▶ [What you are asked to do]
Your job with the data below: print everything from the line that holds "- Zookeeper has very" down to the line that holds "- The z-node also", ends included, exactly, and nothing else.

Start of Block

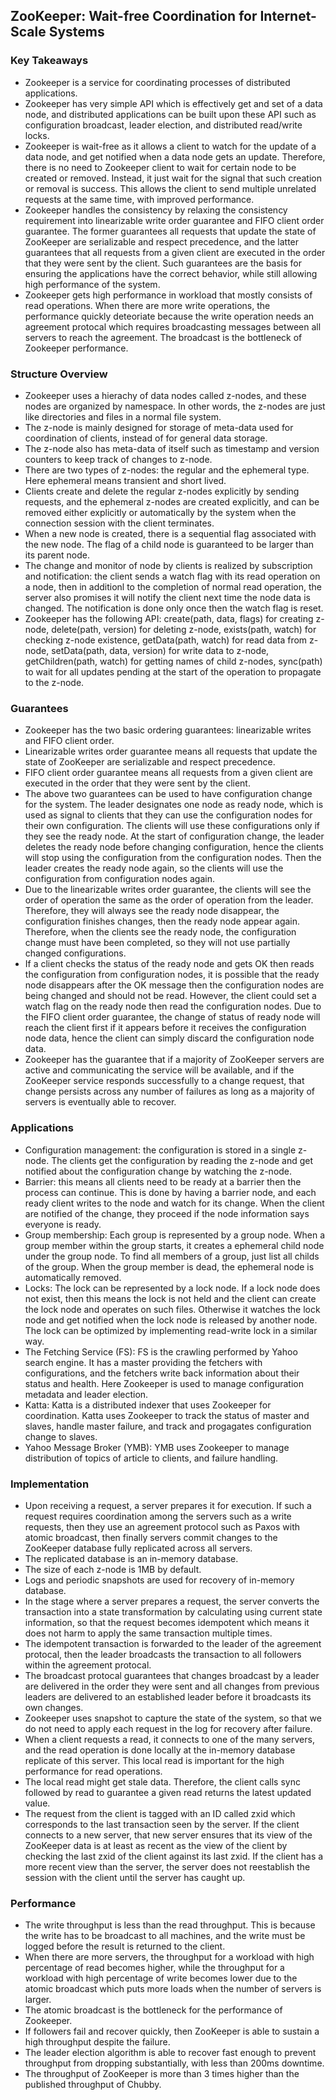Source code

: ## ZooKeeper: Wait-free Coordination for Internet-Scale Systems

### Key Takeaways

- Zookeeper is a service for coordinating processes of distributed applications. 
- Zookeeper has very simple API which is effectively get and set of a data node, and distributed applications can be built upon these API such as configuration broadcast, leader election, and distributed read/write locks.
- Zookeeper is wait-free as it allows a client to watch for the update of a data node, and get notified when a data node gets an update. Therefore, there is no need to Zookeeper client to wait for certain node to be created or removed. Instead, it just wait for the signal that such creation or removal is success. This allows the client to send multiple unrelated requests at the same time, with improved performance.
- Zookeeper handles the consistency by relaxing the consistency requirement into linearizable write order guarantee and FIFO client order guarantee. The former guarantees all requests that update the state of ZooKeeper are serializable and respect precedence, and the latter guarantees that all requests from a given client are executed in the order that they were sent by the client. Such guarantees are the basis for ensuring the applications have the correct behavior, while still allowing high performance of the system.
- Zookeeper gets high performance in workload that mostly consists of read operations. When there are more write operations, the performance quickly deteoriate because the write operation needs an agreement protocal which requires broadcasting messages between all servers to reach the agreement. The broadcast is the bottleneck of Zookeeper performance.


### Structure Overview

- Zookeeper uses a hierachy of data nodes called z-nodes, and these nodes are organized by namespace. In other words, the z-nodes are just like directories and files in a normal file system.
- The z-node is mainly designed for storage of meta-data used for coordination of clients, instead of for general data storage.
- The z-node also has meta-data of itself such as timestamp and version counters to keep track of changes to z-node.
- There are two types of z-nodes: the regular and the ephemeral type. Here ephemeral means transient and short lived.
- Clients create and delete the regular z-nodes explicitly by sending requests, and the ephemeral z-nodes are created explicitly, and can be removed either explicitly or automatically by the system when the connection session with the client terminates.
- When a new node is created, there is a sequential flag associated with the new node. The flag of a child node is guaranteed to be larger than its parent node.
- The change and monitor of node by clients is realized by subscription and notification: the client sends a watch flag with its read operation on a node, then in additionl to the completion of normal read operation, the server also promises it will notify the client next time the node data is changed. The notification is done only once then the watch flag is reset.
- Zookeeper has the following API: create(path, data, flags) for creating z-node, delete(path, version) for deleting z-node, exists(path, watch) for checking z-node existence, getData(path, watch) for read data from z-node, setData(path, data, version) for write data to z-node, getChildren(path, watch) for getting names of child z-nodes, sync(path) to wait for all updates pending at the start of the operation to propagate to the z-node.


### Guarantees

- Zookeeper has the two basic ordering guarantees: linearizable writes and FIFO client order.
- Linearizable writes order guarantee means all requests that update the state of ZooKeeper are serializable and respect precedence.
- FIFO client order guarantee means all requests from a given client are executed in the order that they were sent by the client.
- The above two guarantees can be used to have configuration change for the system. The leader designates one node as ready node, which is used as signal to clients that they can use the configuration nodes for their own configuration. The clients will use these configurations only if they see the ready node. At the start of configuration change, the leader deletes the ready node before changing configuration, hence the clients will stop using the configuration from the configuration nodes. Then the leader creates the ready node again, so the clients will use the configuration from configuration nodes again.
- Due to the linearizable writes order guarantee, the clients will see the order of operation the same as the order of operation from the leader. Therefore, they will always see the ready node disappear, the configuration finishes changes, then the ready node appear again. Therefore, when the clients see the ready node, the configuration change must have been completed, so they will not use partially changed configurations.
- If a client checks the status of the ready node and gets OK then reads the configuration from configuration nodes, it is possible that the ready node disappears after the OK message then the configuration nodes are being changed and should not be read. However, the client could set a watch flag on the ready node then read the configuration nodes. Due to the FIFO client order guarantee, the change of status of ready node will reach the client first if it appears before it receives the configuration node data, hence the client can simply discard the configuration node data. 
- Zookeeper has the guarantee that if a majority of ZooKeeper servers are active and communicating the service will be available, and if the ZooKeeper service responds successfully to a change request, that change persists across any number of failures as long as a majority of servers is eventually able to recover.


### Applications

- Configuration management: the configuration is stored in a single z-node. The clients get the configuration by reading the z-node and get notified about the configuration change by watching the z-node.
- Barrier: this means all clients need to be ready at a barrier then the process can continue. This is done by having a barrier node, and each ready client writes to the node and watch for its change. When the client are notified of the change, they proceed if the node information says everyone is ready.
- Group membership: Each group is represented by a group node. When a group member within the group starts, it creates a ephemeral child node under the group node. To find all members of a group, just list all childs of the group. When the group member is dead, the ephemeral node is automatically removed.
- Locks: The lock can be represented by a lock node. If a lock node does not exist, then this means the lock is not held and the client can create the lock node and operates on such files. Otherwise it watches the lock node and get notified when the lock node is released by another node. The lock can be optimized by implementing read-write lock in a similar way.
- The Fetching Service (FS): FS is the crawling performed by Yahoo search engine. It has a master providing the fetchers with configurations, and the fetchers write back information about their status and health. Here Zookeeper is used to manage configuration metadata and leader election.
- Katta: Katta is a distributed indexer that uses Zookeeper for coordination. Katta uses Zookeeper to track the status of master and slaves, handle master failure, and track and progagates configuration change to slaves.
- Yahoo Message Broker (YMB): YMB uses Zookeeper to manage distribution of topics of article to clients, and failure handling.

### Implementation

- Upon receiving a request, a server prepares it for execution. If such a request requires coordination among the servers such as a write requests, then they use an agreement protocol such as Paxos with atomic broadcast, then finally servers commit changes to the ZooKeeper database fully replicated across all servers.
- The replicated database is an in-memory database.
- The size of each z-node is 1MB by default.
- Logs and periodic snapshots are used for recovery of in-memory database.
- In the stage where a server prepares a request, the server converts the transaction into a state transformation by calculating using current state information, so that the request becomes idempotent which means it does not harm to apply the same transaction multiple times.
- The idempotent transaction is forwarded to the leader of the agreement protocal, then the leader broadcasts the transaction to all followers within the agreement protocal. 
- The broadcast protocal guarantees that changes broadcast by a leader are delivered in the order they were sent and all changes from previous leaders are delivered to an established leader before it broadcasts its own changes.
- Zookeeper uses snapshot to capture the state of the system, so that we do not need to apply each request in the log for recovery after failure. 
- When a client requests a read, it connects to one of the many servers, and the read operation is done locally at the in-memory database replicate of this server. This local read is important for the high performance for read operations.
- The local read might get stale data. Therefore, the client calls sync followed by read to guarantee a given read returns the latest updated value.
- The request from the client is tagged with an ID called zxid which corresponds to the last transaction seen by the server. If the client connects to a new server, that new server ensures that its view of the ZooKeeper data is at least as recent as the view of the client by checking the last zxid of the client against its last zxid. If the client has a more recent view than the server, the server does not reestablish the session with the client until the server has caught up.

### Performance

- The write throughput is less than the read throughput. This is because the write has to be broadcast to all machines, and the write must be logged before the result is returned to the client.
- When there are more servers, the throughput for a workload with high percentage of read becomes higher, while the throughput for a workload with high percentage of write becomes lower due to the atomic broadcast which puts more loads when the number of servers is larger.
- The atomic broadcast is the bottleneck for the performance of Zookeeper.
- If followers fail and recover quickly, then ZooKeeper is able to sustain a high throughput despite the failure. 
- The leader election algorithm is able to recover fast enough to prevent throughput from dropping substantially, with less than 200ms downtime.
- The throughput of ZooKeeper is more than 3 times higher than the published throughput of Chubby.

End of Block
Start of Block

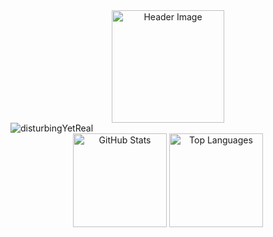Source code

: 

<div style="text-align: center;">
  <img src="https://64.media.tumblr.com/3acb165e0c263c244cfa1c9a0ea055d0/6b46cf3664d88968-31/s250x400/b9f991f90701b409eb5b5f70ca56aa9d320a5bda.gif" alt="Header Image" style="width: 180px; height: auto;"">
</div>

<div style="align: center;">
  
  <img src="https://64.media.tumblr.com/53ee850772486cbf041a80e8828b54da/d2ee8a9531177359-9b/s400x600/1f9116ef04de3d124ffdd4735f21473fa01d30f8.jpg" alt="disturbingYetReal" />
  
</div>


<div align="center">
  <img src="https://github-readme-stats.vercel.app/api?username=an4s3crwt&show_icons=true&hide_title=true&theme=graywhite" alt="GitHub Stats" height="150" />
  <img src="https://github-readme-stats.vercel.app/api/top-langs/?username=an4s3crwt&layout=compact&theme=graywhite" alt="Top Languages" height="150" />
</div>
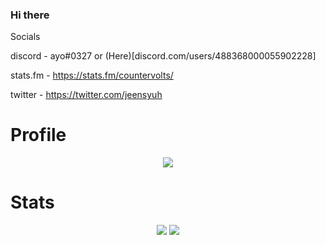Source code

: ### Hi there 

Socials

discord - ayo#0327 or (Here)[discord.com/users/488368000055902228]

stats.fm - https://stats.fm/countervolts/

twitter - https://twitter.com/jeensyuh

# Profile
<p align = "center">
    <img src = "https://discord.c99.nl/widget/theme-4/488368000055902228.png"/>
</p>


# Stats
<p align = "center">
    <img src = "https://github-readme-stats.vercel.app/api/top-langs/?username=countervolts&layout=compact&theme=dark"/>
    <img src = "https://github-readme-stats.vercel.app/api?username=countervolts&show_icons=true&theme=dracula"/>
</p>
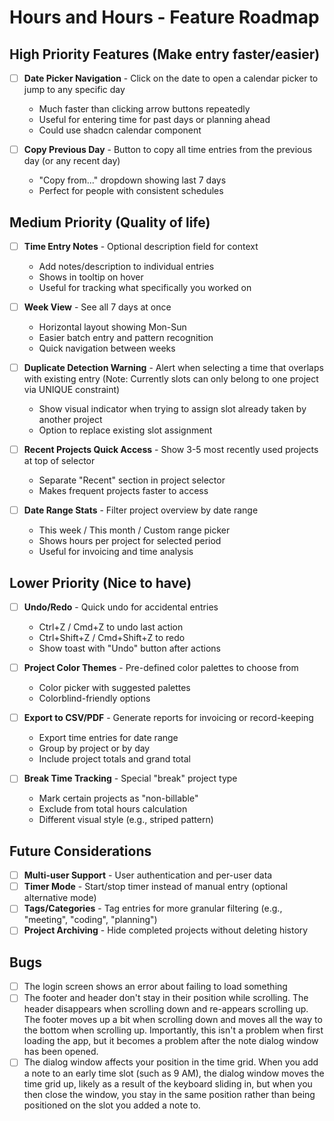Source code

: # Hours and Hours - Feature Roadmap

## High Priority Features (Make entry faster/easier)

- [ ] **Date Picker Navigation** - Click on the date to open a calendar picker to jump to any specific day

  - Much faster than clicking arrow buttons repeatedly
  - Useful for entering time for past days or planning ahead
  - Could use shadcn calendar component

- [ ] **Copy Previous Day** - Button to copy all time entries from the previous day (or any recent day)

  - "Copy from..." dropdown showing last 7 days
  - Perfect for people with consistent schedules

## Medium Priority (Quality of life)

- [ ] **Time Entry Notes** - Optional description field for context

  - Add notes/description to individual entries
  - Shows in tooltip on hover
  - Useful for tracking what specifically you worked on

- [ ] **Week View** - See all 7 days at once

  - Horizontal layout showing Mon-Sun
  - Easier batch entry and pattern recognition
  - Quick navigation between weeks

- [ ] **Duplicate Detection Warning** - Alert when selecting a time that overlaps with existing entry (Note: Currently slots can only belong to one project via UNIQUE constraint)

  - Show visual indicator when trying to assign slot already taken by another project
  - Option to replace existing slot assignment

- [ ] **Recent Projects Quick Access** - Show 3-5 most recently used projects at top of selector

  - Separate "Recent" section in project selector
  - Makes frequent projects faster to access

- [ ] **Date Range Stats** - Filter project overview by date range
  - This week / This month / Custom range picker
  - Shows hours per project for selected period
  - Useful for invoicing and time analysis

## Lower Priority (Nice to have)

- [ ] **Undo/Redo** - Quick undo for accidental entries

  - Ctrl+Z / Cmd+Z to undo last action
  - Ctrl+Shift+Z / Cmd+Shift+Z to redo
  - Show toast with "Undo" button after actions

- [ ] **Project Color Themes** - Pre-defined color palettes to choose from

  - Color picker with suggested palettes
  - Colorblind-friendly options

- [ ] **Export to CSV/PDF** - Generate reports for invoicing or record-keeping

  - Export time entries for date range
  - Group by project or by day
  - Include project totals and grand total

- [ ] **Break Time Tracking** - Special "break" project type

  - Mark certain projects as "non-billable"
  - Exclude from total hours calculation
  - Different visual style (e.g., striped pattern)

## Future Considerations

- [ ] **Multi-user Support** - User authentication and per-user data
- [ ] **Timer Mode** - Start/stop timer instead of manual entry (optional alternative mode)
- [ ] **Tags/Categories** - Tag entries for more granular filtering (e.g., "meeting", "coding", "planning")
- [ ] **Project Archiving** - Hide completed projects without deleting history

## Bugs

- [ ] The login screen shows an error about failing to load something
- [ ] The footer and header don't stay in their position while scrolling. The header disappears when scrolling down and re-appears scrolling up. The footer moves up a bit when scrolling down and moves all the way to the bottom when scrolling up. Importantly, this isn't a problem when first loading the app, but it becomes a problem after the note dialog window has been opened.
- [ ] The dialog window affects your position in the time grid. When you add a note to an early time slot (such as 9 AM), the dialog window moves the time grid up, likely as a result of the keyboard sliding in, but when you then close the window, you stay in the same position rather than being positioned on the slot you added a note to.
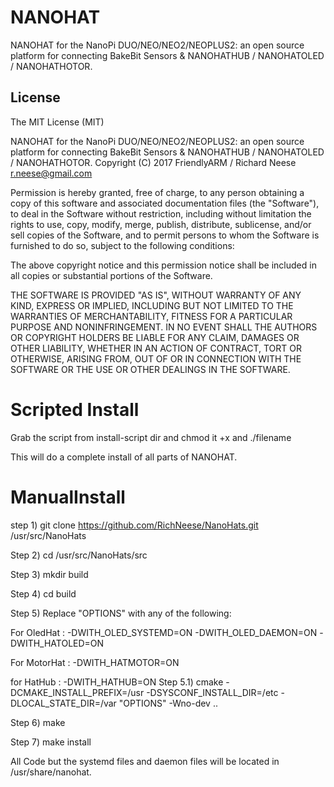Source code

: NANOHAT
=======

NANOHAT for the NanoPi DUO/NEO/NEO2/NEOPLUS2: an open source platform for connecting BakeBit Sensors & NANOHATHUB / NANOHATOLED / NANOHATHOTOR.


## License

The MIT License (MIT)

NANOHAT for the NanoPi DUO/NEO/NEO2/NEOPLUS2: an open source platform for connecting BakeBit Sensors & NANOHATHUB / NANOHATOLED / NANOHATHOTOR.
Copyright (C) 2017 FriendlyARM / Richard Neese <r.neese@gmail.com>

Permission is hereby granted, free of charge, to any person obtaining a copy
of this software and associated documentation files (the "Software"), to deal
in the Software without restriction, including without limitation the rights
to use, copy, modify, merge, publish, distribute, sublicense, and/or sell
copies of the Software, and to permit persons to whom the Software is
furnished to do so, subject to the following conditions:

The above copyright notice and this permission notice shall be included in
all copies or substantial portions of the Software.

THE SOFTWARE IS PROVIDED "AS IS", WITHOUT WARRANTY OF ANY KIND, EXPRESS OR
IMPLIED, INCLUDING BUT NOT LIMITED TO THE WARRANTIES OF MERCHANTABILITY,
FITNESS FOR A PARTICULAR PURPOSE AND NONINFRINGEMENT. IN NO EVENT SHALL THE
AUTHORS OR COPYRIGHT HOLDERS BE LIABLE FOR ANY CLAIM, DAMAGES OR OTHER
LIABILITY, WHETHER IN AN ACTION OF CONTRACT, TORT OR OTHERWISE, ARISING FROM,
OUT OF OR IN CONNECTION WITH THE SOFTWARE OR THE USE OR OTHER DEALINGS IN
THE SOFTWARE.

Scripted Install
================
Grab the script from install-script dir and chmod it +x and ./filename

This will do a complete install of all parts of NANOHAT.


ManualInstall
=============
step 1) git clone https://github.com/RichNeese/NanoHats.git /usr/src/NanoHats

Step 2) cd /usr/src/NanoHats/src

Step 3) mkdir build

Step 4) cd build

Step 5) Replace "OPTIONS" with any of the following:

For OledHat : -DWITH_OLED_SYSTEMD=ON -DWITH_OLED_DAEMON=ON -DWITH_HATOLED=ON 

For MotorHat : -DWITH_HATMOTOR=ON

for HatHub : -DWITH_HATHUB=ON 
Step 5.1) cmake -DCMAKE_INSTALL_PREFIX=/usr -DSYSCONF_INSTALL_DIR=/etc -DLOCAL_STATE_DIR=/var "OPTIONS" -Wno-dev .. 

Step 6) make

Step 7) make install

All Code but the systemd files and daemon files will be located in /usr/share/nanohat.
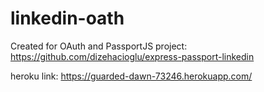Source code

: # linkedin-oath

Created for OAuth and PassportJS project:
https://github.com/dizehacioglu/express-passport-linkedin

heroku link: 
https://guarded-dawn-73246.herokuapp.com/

End of Block
Start of Block

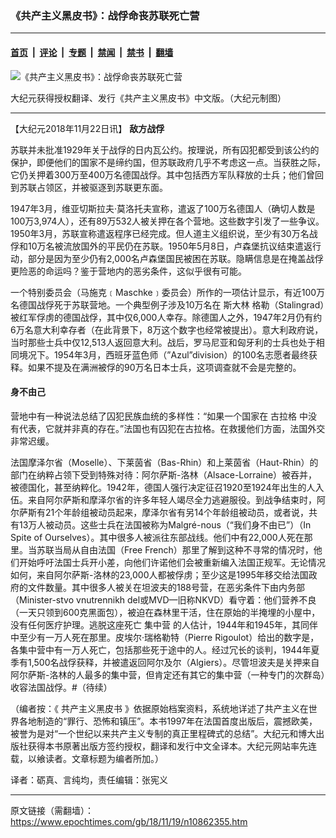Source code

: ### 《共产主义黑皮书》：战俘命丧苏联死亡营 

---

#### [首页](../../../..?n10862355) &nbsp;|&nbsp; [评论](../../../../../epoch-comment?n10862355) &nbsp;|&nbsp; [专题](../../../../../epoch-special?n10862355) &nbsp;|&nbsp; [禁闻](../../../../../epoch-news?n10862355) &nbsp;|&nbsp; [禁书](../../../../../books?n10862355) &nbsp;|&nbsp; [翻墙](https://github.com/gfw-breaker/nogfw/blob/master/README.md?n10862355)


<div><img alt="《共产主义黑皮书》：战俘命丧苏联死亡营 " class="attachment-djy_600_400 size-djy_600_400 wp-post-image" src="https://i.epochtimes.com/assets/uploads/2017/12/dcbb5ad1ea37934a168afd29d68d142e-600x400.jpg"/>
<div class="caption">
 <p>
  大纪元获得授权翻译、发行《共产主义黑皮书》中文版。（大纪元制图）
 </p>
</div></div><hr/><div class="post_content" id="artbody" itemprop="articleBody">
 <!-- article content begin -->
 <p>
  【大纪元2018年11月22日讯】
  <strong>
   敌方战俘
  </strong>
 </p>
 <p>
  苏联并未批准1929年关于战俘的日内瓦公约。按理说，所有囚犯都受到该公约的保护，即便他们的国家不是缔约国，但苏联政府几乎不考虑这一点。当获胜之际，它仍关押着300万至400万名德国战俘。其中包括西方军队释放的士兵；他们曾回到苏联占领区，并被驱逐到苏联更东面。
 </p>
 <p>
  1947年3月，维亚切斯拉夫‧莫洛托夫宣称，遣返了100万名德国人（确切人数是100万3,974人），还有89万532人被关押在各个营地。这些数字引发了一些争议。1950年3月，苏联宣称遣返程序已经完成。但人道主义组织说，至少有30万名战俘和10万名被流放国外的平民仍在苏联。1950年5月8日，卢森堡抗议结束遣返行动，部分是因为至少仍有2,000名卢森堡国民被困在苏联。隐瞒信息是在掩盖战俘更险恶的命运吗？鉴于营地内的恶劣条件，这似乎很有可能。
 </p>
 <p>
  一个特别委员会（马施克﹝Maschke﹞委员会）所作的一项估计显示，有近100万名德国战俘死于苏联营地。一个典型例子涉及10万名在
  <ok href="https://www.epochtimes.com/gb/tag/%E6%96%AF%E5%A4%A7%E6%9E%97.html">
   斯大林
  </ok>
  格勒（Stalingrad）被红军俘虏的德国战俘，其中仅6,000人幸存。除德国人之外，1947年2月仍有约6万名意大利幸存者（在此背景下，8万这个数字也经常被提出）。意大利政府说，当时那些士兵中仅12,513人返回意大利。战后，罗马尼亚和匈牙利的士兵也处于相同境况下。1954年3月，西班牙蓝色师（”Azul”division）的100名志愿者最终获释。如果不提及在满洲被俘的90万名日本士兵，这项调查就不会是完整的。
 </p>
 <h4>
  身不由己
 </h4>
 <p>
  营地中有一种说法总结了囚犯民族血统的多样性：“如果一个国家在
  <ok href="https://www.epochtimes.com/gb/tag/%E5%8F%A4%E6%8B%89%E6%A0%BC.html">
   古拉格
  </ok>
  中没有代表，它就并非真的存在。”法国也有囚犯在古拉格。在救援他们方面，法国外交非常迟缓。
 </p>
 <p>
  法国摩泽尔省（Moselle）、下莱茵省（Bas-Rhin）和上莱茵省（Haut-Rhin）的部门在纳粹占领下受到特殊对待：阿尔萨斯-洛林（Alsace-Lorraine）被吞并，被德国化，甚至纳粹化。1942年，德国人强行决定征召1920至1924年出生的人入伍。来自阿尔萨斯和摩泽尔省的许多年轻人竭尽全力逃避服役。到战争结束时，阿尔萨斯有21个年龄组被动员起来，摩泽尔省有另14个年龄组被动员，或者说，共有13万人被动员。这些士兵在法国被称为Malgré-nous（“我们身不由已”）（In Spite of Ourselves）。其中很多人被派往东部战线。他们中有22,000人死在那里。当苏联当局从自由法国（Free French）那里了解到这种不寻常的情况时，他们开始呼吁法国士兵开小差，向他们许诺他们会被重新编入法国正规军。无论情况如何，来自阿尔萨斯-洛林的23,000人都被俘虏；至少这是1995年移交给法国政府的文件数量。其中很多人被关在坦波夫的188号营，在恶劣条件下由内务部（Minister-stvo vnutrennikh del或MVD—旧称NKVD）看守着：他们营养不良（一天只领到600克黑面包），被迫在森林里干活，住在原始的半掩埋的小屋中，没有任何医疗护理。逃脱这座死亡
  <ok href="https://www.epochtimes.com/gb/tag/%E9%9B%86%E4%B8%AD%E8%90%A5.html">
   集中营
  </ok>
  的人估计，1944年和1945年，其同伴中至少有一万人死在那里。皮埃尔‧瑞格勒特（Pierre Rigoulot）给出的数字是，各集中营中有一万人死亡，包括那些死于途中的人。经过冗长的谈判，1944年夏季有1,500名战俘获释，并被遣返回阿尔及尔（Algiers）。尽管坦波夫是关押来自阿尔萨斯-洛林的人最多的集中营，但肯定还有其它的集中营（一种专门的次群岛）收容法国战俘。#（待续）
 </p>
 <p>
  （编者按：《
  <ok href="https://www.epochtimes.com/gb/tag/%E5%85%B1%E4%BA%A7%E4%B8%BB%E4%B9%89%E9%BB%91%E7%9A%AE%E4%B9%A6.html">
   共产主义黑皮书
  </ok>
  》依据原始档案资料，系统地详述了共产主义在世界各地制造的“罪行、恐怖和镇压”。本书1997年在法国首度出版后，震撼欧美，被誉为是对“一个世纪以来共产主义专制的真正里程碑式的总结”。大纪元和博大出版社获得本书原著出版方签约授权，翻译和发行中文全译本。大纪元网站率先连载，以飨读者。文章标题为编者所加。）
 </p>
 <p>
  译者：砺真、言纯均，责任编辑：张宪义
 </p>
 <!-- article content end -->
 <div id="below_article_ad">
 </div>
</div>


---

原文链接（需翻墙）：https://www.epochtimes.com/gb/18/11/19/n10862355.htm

End of Block

▶ [Answer box]
- Zookeeper has very simple API which is effectively get and set of a data node, and distributed applications can be built upon these API such as configuration broadcast, leader election, and distributed read/write locks.
- Zookeeper is wait-free as it allows a client to watch for the update of a data node, and get notified when a data node gets an update. Therefore, there is no need to Zookeeper client to wait for certain node to be created or removed. Instead, it just wait for the signal that such creation or removal is success. This allows the client to send multiple unrelated requests at the same time, with improved performance.
- Zookeeper handles the consistency by relaxing the consistency requirement into linearizable write order guarantee and FIFO client order guarantee. The former guarantees all requests that update the state of ZooKeeper are serializable and respect precedence, and the latter guarantees that all requests from a given client are executed in the order that they were sent by the client. Such guarantees are the basis for ensuring the applications have the correct behavior, while still allowing high performance of the system.
- Zookeeper gets high performance in workload that mostly consists of read operations. When there are more write operations, the performance quickly deteoriate because the write operation needs an agreement protocal which requires broadcasting messages between all servers to reach the agreement. The broadcast is the bottleneck of Zookeeper performance.


### Structure Overview

- Zookeeper uses a hierachy of data nodes called z-nodes, and these nodes are organized by namespace. In other words, the z-nodes are just like directories and files in a normal file system.
- The z-node is mainly designed for storage of meta-data used for coordination of clients, instead of for general data storage.
- The z-node also has meta-data of itself such as timestamp and version counters to keep track of changes to z-node.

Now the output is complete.